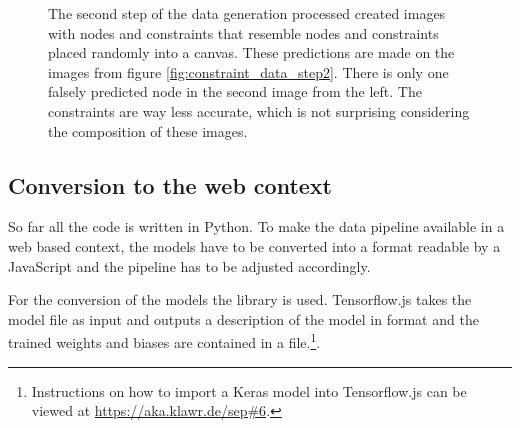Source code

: \begin{figure}
\begin{subfigure}[b]{0.19\textwidth}
    \end{subfigure}
    \begin{subfigure}[b]{0.19\textwidth}
    \end{subfigure}
    \caption[Predictions of the first prototype on the generated data]{The second step of the data generation processed created images with nodes and constraints that resemble nodes and constraints placed randomly into a canvas. These predictions are made on the images from figure \ref{fig:constraint_data_step2}. There is only one falsely predicted node in the second image from the left. The constraints are way less accurate, which is not surprising considering the composition of these images.}
\end{figure}

\subsection{Conversion to the web context}

So far all the code is written in Python.
To make the data pipeline available in a web based context, the models have to be converted into a format readable by a JavaScript and the pipeline has to be adjusted accordingly.

For the conversion of the models the library  %
is used.
Tensorflow.js takes the model file as input and outputs a description of the model in  format and the trained weights and biases are contained in a  file.\footnote{Instructions on how to import a Keras model into Tensorflow.js can be viewed at \url{https://aka.klawr.de/sep\#6}.}. %

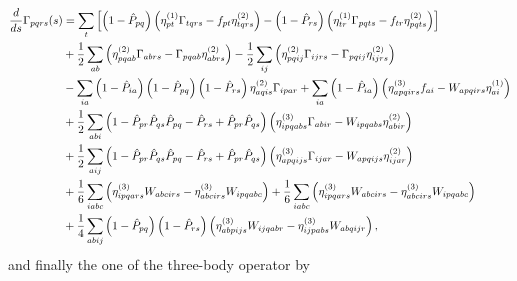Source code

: \begin{align}
\frac{d}{ds}\Gamma_{pqrs}(s) &= \sum_t \left[ \lb 1-\hat{P}_{pq} \rb \lb \eta_{pt}^{(1)}\Gamma_{tqrs} - f_{pt}\eta_{tqrs}^{(2)} \rb - \lb 1-\hat{P}_{rs}\rb \lb \eta_{tr}^{(1)} \Gamma_{pqts} - f_{tr} \eta_{pqts}^{(2)} \rb \right] \notag \\
& + \frac{1}{2}\sum_{ab}\lb \eta_{pqab}^{(2)}\Gamma_{abrs} - \Gamma_{pqab}\eta_{abrs}^{(2)}\rb - 
\frac{1}{2}\sum_{ij}\lb \eta_{pqij}^{(2)}\Gamma_{ijrs} - \Gamma_{pqij}\eta_{ijrs}^{(2)}\rb \notag \\
& -\sum_{ia} \lb 1- \hat{P}_{ia} \rb \lb 1-\hat{P}_{pq}\rb \lb 1-\hat{P}_{rs} \rb \eta_{aqis}^{(2)}\Gamma_{ipar} + \sum_{ia} \lb 1- \hat{P}_{ia} \rb \lb \eta_{apqirs}^{(3)} f_{ai} - W_{apqirs} \eta_{ai}^{(1)} \rb \notag \\
& + \frac{1}{2}\sum_{abi} \lb 1 - \hat{P}_{pr}\hat{P}_{qs}\hat{P}_{pq} - \hat{P}_{rs} + \hat{P}_{pr}\hat{P}_{qs} \rb \lb \eta_{ipqabs}^{(3)}\Gamma_{abir} - W_{ipqabs} \eta_{abir}^{(2)} \rb \notag \\
& + \frac{1}{2}\sum_{aij} \lb 1 - \hat{P}_{pr}\hat{P}_{qs}\hat{P}_{pq} - \hat{P}_{rs} + \hat{P}_{pr}\hat{P}_{qs} \rb \lb \eta_{apqijs}^{(3)}\Gamma_{ijar} - W_{apqijs} \eta_{ijar}^{(2)} \rb \notag \\
& + \frac{1}{6} \sum_{iabc}\lb \eta_{ipqars}^{(3)} W_{abcirs} - \eta_{abcirs}^{(3)} W_{ipqabc} \rb
+ \frac{1}{6} \sum_{iabc}\lb \eta_{ipqars}^{(3)} W_{abcirs} - \eta_{abcirs}^{(3)} W_{ipqabc} \rb \notag \\
& + \frac{1}{4}\sum_{abij}\lb 1 - \hat{P}_{pq} \rb \lb 1 - \hat{P}_{rs} \rb \lb \eta_{abpijs}^{(3)} W_{ijqabr} - \eta_{ijpabs}^{(3)} W_{abqijr} \rb, 
\label{eq:flow2}
\end{align}
and finally the one of the three-body operator by
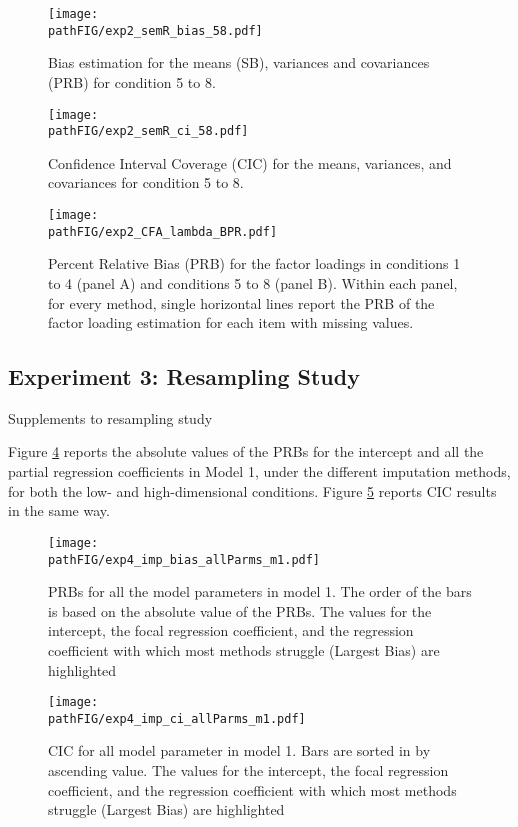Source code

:\documentclass[]{./cls/interact}
\theoremstyle{plain}
\theoremstyle{definition}
\theoremstyle{remark}
\newcommand{\pathFIG}{./figures}
\begin{document}
\begin{figure}
	\centering
	\texttt{[image: \\pathFIG/exp2\_semR\_bias\_58.pdf]}
	\caption{Bias estimation for the means (SB), variances and covariances (PRB) for condition 5 
			to 8.}
	\label{fig:exp2bias58}
\end{figure}

\begin{figure}
	\centering
	\texttt{[image: \\pathFIG/exp2\_semR\_ci\_58.pdf]}
	\caption{Confidence Interval Coverage (CIC) for the means, variances, and covariances 
			for condition 5 to 8.}
	\label{fig:exp2cir58}
\end{figure}

\begin{figure}
	\texttt{[image: \\pathFIG/exp2\_CFA\_lambda\_BPR.pdf]}
	\caption{
		Percent Relative Bias (PRB) for the factor loadings in conditions 1 to 4 (panel A) 
		and conditions 5 to 8 (panel B).
		Within each panel, for every method, single horizontal lines report the PRB of the 
		factor loading estimation for each item with missing values.
		}
\label{fig:exp2flAll}
\end{figure}

\FloatBarrier

\subsection{Experiment 3: Resampling Study}

Supplements to resampling study

	Figure \ref{fig:exp4bias_m1} reports the absolute values of the PRBs for the intercept and all the partial 
	regression coefficients in Model 1, under the different imputation methods, for both the low- and high-dimensional
	conditions.
	Figure \ref{fig:exp4cir_m1} reports CIC results in the same way.

\begin{figure}
	\centering
	\texttt{[image: \\pathFIG/exp4\_imp\_bias\_allParms\_m1.pdf]}
	\caption{PRBs for all the model parameters in model 1. 
		The order of the bars is based on the absolute value of the PRBs.
		The values for the intercept, the focal regression coefficient, and the regression coefficient with which most 
		methods struggle (Largest Bias) are highlighted}
	\label{fig:exp4bias_m1}
\end{figure}

\begin{figure}
	\centering
	\texttt{[image: \\pathFIG/exp4\_imp\_ci\_allParms\_m1.pdf]}
	\caption{CIC for all model parameter in model 1.
		Bars are sorted in by ascending value.
		The values for the intercept, the focal regression coefficient, and the regression coefficient with which most 
		methods struggle (Largest Bias) are highlighted}
	\label{fig:exp4cir_m1}
\end{figure}
\end{document}
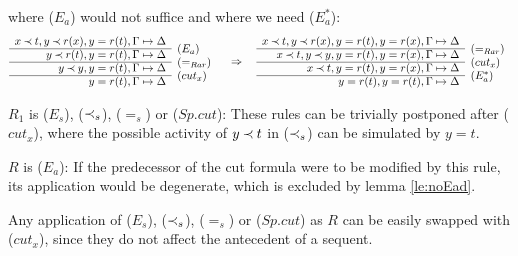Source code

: \begin{PROOF}
\begin{LS}
\begin{LSA}
where ($E_a$) would not suffice and where we need ($E_a^*$):
{\scriptsize  \[ \begin{array}{rl}
x\Incl t,  y \Incl r(x),  y=r(t), \GSD \\ \cline{1-1}
 y \Incl r(t),  y=r(t), \GSD  & \rabove{(E_a)} \\ \cline{1-1}
 y \Incl y,  y=r(t), \GSD  & \rabove{(=_{Rar})} \\ \cline{1-1}
  y=r(t), \GSD  & \rabove{(cut_x)} \end{array} \conv
  \begin{array}{rl}
x\Incl t,  y \Incl r(x),  y=r(t), y=r(x), \GSD \\ \cline{1-1}
x\Incl t,  y \Incl y,  y=r(t), y=r(x), \GSD  & \rabove{(=_{Rar})} \\ \cline{1-1}
 x \Incl t,  y=r(t), y=r(x), \GSD  & \rabove{(cut_x)} \\ \cline{1-1}
  y=r(t), y=r(t), \GSD  & \rabove{(E_a^*)} \end{array} \] }
\item $R_1$ is ($E_s$), ($\mathbin{\prec}_s$), ($=_s$) or ($Sp.cut$):
These rules can be trivially postponed after ($cut_x$), where the possible
activity of $y\mathbin{\prec} t$ in ($\mathbin{\prec}_s$) can be simulated by $y=t$.
\end{LSA}
%
\item $R$ is ($E_a$): If the predecessor of the cut formula were to be
modified by this rule, its application would be degenerate, which is
excluded by lemma \ref{le:noEad}.
\item Any application of ($E_s$), ($\mathbin{\prec}_s$), ($=_s$) or ($Sp.cut$) as $R$
can be easily swapped with ($cut_x$), since they do not affect the antecedent of a sequent.
\end{LS}
\end{PROOF}
%

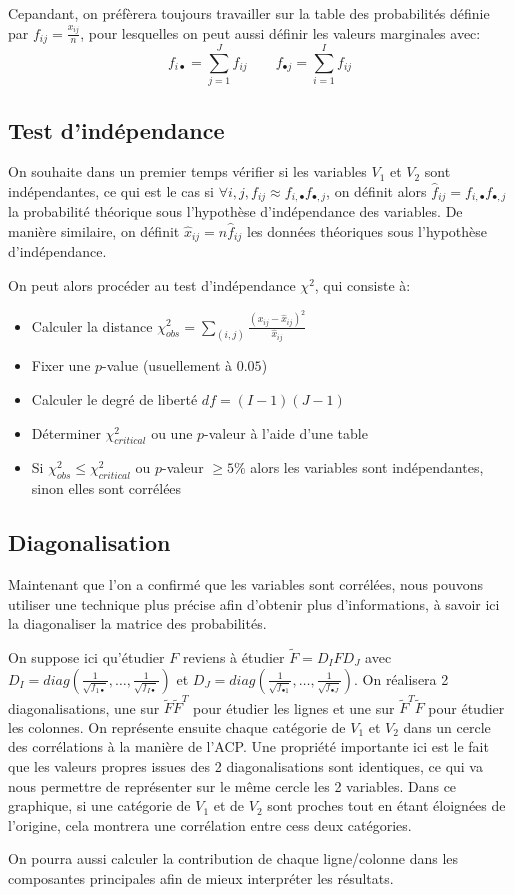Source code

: Cepandant, on préfèrera toujours travailler sur la table des probabilités définie par $f_{ij} = \frac{x_{ij}}{n}$, pour lesquelles on peut aussi définir les valeurs marginales avec: 
\begin{equation}
  f_{i\bullet} = \sum_{j=1}^J f_{ij} \qquad
  f_{\bullet j} = \sum_{i=1}^I f_{ij}
\end{equation}

\subsection{Test d'indépendance}

On souhaite dans un premier temps vérifier si les variables $V_1$ et $V_2$ sont indépendantes, ce qui est le cas si $\forall i, j, f_{ij} \approx f_{i,\bullet}f_{\bullet, j}$, on définit alors $\hat{f}_{ij} = f_{i,\bullet}f_{\bullet, j}$ la probabilité théorique sous l'hypothèse d'indépendance des variables. 
De manière similaire, on définit $\hat{x}_{ij} = n\hat{f}_{ij}$ les données théoriques sous l'hypothèse d'indépendance. 

On peut alors procéder au test d'indépendance $\chi^2$, qui consiste à:
\begin{itemize}
  \item Calculer la distance $\chi_{obs}^2 = \sum_{(i,j)} \frac{(x_{ij} - \hat{x}_{ij})^2}{\hat{x}_{ij}}$ 
  \item Fixer une $p$-value (usuellement à $0.05$)
  \item Calculer le degré de liberté $df = (I - 1)(J - 1)$ 
  \item Déterminer $\chi_{critical}^2$ ou une $p$-valeur à l'aide d'une table 
  \item Si $\chi_{obs}^2 \leq \chi_{critical}^2$ ou $p$-valeur $\geq 5\%$ alors les variables sont indépendantes, sinon elles sont corrélées
\end{itemize}

\subsection{Diagonalisation}

Maintenant que l'on a confirmé que les variables sont corrélées, nous pouvons utiliser une technique plus précise afin d'obtenir plus d'informations, à savoir ici la diagonaliser la matrice des probabilités.

On suppose ici qu'étudier $F$ reviens à étudier $\tilde{F} = D_IFD_J$ avec $D_I = diag(\frac{1}{\sqrt{f_{1 \bullet}}}, \dots, \frac{1}{\sqrt{f_{I\bullet}}})$ et $D_J = diag(\frac{1}{\sqrt{f_{\bullet 1}}}, \dots, \frac{1}{\sqrt{f_{\bullet J}}})$.
On réalisera 2 diagonalisations, une sur $\tilde{F}\tilde{F}^T$ pour étudier les lignes et une sur $\tilde{F}^T\tilde{F}$ pour étudier les colonnes.
On représente ensuite chaque catégorie de $V_1$ et $V_2$ dans un cercle des corrélations à la manière de l'ACP.
Une propriété importante ici est le fait que les valeurs propres issues des 2 diagonalisations sont identiques, ce qui va nous permettre de représenter sur le même cercle les 2 variables. Dans ce graphique, si une catégorie de $V_1$ et de $V_2$ sont proches tout en étant éloignées de l'origine, cela montrera une corrélation entre cess deux catégories.

On pourra aussi calculer la contribution de chaque ligne/colonne dans les composantes principales afin de mieux interpréter les résultats.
==========
WHAT IS NEEDED -> From the records above, copy every line that includes the word "variances".

ANSWER SPACE ->
	\caption{Bias estimation for the means (SB), variances and covariances (PRB) for condition 5 
	\caption{Confidence Interval Coverage (CIC) for the means, variances, and covariances 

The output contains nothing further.